● Action item:
Please give the records below back in full, exactly as shown.

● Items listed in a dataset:
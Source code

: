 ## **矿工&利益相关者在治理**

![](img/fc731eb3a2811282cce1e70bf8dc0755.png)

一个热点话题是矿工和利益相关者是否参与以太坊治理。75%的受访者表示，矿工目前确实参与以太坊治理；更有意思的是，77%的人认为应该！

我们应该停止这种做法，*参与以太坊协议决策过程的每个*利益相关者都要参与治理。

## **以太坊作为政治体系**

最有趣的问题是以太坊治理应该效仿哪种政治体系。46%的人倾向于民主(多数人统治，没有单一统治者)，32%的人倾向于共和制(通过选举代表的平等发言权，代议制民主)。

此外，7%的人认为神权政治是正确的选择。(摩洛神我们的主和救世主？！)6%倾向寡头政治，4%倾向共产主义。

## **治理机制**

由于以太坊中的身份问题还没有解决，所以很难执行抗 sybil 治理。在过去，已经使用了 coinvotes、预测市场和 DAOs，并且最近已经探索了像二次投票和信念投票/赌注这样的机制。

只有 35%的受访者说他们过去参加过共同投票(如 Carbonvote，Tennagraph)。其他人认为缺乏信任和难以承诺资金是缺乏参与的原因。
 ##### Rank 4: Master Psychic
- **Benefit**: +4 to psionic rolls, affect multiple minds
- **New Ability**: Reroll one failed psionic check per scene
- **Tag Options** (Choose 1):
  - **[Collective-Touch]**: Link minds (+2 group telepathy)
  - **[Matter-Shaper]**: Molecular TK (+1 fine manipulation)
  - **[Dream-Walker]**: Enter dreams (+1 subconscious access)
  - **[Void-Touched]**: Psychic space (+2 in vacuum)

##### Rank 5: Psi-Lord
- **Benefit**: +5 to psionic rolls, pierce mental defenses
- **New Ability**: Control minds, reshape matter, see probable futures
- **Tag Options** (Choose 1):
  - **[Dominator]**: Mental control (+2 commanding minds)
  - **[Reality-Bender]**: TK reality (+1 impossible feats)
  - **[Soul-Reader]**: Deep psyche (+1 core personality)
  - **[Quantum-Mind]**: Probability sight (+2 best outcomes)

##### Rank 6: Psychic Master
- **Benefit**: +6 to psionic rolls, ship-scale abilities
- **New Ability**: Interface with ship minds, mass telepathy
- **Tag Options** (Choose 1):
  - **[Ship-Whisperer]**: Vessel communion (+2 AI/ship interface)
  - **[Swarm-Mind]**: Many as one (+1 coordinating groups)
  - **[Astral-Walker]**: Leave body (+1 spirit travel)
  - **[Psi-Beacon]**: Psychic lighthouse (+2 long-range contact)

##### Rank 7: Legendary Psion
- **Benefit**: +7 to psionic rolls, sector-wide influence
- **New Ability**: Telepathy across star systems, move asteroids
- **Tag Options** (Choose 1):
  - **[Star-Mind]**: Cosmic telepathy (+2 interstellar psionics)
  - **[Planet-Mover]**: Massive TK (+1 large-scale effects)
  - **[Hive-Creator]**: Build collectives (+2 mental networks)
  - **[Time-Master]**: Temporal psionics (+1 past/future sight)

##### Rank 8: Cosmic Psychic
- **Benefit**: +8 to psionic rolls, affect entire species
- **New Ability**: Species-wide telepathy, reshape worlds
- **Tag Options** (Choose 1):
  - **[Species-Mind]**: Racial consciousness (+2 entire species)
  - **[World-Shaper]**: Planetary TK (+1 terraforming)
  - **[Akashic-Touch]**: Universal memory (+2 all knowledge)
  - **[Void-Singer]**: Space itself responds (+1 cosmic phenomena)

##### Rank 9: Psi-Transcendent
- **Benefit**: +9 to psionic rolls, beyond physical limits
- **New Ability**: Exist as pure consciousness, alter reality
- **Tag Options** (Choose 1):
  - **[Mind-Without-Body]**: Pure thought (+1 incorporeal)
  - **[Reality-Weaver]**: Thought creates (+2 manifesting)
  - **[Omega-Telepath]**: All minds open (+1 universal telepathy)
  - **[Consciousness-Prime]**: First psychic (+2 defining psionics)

● Written response:
Source code

: ## **矿工&利益相关者在治理**

![](img/fc731eb3a2811282cce1e70bf8dc0755.png)

一个热点话题是矿工和利益相关者是否参与以太坊治理。75%的受访者表示，矿工目前确实参与以太坊治理；更有意思的是，77%的人认为应该！

我们应该停止这种做法，*参与以太坊协议决策过程的每个*利益相关者都要参与治理。

## **以太坊作为政治体系**

最有趣的问题是以太坊治理应该效仿哪种政治体系。46%的人倾向于民主(多数人统治，没有单一统治者)，32%的人倾向于共和制(通过选举代表的平等发言权，代议制民主)。

此外，7%的人认为神权政治是正确的选择。(摩洛神我们的主和救世主？！)6%倾向寡头政治，4%倾向共产主义。

## **治理机制**

由于以太坊中的身份问题还没有解决，所以很难执行抗 sybil 治理。在过去，已经使用了 coinvotes、预测市场和 DAOs，并且最近已经探索了像二次投票和信念投票/赌注这样的机制。

只有 35%的受访者说他们过去参加过共同投票(如 Carbonvote，Tennagraph)。其他人认为缺乏信任和难以承诺资金是缺乏参与的原因。
 ##### Rank 4: Master Psychic
- **Benefit**: +4 to psionic rolls, affect multiple minds
- **New Ability**: Reroll one failed psionic check per scene
- **Tag Options** (Choose 1):
  - **[Collective-Touch]**: Link minds (+2 group telepathy)
  - **[Matter-Shaper]**: Molecular TK (+1 fine manipulation)
  - **[Dream-Walker]**: Enter dreams (+1 subconscious access)
  - **[Void-Touched]**: Psychic space (+2 in vacuum)

##### Rank 5: Psi-Lord
- **Benefit**: +5 to psionic rolls, pierce mental defenses
- **New Ability**: Control minds, reshape matter, see probable futures
- **Tag Options** (Choose 1):
  - **[Dominator]**: Mental control (+2 commanding minds)
  - **[Reality-Bender]**: TK reality (+1 impossible feats)
  - **[Soul-Reader]**: Deep psyche (+1 core personality)
  - **[Quantum-Mind]**: Probability sight (+2 best outcomes)

##### Rank 6: Psychic Master
- **Benefit**: +6 to psionic rolls, ship-scale abilities
- **New Ability**: Interface with ship minds, mass telepathy
- **Tag Options** (Choose 1):
  - **[Ship-Whisperer]**: Vessel communion (+2 AI/ship interface)
  - **[Swarm-Mind]**: Many as one (+1 coordinating groups)
  - **[Astral-Walker]**: Leave body (+1 spirit travel)
  - **[Psi-Beacon]**: Psychic lighthouse (+2 long-range contact)

##### Rank 7: Legendary Psion
- **Benefit**: +7 to psionic rolls, sector-wide influence
- **New Ability**: Telepathy across star systems, move asteroids
- **Tag Options** (Choose 1):
  - **[Star-Mind]**: Cosmic telepathy (+2 interstellar psionics)
  - **[Planet-Mover]**: Massive TK (+1 large-scale effects)
  - **[Hive-Creator]**: Build collectives (+2 mental networks)
  - **[Time-Master]**: Temporal psionics (+1 past/future sight)

##### Rank 8: Cosmic Psychic
- **Benefit**: +8 to psionic rolls, affect entire species
- **New Ability**: Species-wide telepathy, reshape worlds
- **Tag Options** (Choose 1):
  - **[Species-Mind]**: Racial consciousness (+2 entire species)
  - **[World-Shaper]**: Planetary TK (+1 terraforming)
  - **[Akashic-Touch]**: Universal memory (+2 all knowledge)
  - **[Void-Singer]**: Space itself responds (+1 cosmic phenomena)

##### Rank 9: Psi-Transcendent
- **Benefit**: +9 to psionic rolls, beyond physical limits
- **New Ability**: Exist as pure consciousness, alter reality
- **Tag Options** (Choose 1):
  - **[Mind-Without-Body]**: Pure thought (+1 incorporeal)
  - **[Reality-Weaver]**: Thought creates (+2 manifesting)
  - **[Omega-Telepath]**: All minds open (+1 universal telepathy)
  - **[Consciousness-Prime]**: First psychic (+2 defining psionics)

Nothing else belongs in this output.